Description of the task:
The full listing, exactly as written and with no images, is the expected output.

Data under study:
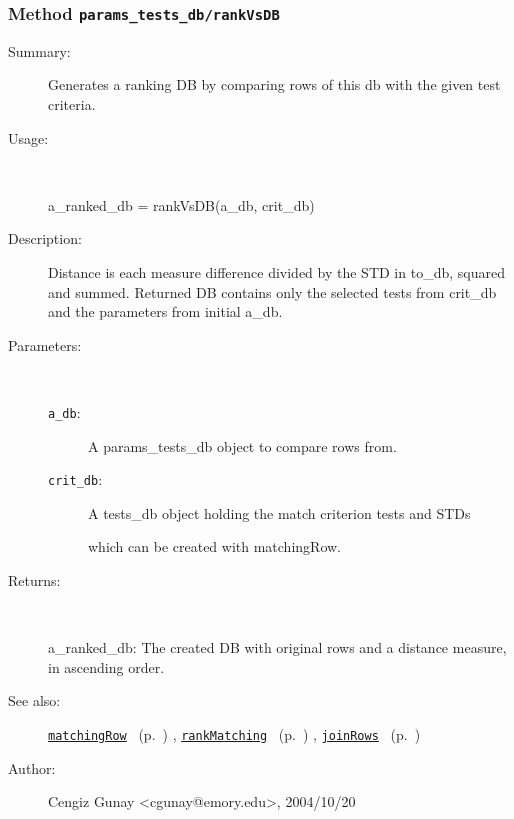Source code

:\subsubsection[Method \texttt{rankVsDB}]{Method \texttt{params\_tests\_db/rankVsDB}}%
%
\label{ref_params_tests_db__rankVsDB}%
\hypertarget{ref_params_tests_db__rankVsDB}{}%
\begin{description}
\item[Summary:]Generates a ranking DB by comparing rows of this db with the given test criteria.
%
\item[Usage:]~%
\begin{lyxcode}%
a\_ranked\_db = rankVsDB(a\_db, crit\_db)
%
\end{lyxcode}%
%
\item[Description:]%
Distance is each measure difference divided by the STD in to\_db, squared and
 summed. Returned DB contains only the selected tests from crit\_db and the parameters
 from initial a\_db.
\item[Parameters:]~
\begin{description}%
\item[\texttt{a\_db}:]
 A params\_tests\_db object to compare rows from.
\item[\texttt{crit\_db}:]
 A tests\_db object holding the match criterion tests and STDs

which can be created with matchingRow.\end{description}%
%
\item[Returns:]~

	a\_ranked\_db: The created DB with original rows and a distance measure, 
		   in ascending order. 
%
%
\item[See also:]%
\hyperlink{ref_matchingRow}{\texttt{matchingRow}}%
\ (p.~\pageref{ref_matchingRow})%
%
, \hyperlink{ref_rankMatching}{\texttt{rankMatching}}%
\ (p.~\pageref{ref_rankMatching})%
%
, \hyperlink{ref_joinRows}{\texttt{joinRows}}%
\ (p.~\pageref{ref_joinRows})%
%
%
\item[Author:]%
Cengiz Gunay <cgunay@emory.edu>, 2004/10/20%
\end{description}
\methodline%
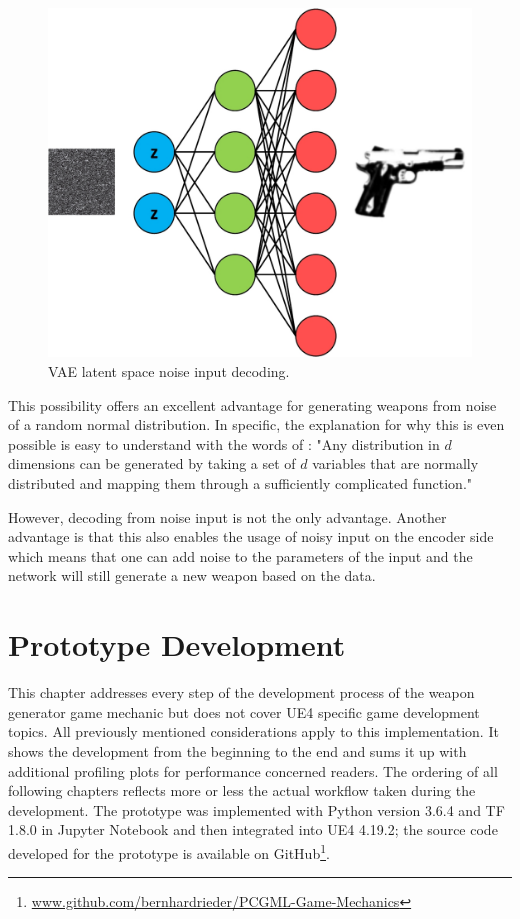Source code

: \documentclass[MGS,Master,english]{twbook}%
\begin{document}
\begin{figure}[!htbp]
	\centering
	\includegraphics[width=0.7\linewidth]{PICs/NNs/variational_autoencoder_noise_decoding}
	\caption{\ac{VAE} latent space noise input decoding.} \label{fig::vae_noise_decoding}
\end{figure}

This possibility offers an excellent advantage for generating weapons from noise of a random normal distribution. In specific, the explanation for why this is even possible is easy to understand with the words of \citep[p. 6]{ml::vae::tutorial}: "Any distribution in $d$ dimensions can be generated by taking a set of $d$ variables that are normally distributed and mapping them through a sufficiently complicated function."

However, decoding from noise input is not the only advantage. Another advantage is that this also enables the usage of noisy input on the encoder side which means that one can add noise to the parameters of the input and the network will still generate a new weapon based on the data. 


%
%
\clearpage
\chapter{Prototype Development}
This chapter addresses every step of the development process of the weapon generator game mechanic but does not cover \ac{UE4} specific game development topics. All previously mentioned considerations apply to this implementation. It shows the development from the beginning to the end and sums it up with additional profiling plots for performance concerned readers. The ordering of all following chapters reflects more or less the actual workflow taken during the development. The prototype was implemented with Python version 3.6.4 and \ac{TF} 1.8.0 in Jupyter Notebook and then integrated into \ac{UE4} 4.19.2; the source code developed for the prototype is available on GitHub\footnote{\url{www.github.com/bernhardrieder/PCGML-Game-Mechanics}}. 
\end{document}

Written response:
Source code

:\subsubsection[Method \texttt{rankVsDB}]{Method \texttt{params\_tests\_db/rankVsDB}}%
%
\label{ref_params_tests_db__rankVsDB}%
\hypertarget{ref_params_tests_db__rankVsDB}{}%
\begin{description}
\item[Summary:]Generates a ranking DB by comparing rows of this db with the given test criteria.
%
\item[Usage:]~%
\begin{lyxcode}%
a\_ranked\_db = rankVsDB(a\_db, crit\_db)
%
\end{lyxcode}%
%
\item[Description:]%
Distance is each measure difference divided by the STD in to\_db, squared and
 summed. Returned DB contains only the selected tests from crit\_db and the parameters
 from initial a\_db.
\item[Parameters:]~
\begin{description}%
\item[\texttt{a\_db}:]
 A params\_tests\_db object to compare rows from.
\item[\texttt{crit\_db}:]
 A tests\_db object holding the match criterion tests and STDs

which can be created with matchingRow.\end{description}%
%
\item[Returns:]~

	a\_ranked\_db: The created DB with original rows and a distance measure, 
		   in ascending order. 
%
%
\item[See also:]%
\hyperlink{ref_matchingRow}{\texttt{matchingRow}}%
\ (p.~\pageref{ref_matchingRow})%
%
, \hyperlink{ref_rankMatching}{\texttt{rankMatching}}%
\ (p.~\pageref{ref_rankMatching})%
%
, \hyperlink{ref_joinRows}{\texttt{joinRows}}%
\ (p.~\pageref{ref_joinRows})%
%
%
\item[Author:]%
Cengiz Gunay <cgunay@emory.edu>, 2004/10/20%
\end{description}
\methodline%
Source code

: \documentclass[MGS,Master,english]{twbook}%
\begin{document}
\begin{figure}[!htbp]
	\centering
	\includegraphics[width=0.7\linewidth]{PICs/NNs/variational_autoencoder_noise_decoding}
	\caption{\ac{VAE} latent space noise input decoding.} \label{fig::vae_noise_decoding}
\end{figure}

This possibility offers an excellent advantage for generating weapons from noise of a random normal distribution. In specific, the explanation for why this is even possible is easy to understand with the words of \citep[p. 6]{ml::vae::tutorial}: "Any distribution in $d$ dimensions can be generated by taking a set of $d$ variables that are normally distributed and mapping them through a sufficiently complicated function."

However, decoding from noise input is not the only advantage. Another advantage is that this also enables the usage of noisy input on the encoder side which means that one can add noise to the parameters of the input and the network will still generate a new weapon based on the data. 


%
%
\clearpage
\chapter{Prototype Development}
This chapter addresses every step of the development process of the weapon generator game mechanic but does not cover \ac{UE4} specific game development topics. All previously mentioned considerations apply to this implementation. It shows the development from the beginning to the end and sums it up with additional profiling plots for performance concerned readers. The ordering of all following chapters reflects more or less the actual workflow taken during the development. The prototype was implemented with Python version 3.6.4 and \ac{TF} 1.8.0 in Jupyter Notebook and then integrated into \ac{UE4} 4.19.2; the source code developed for the prototype is available on GitHub\footnote{\url{www.github.com/bernhardrieder/PCGML-Game-Mechanics}}. 
\end{document}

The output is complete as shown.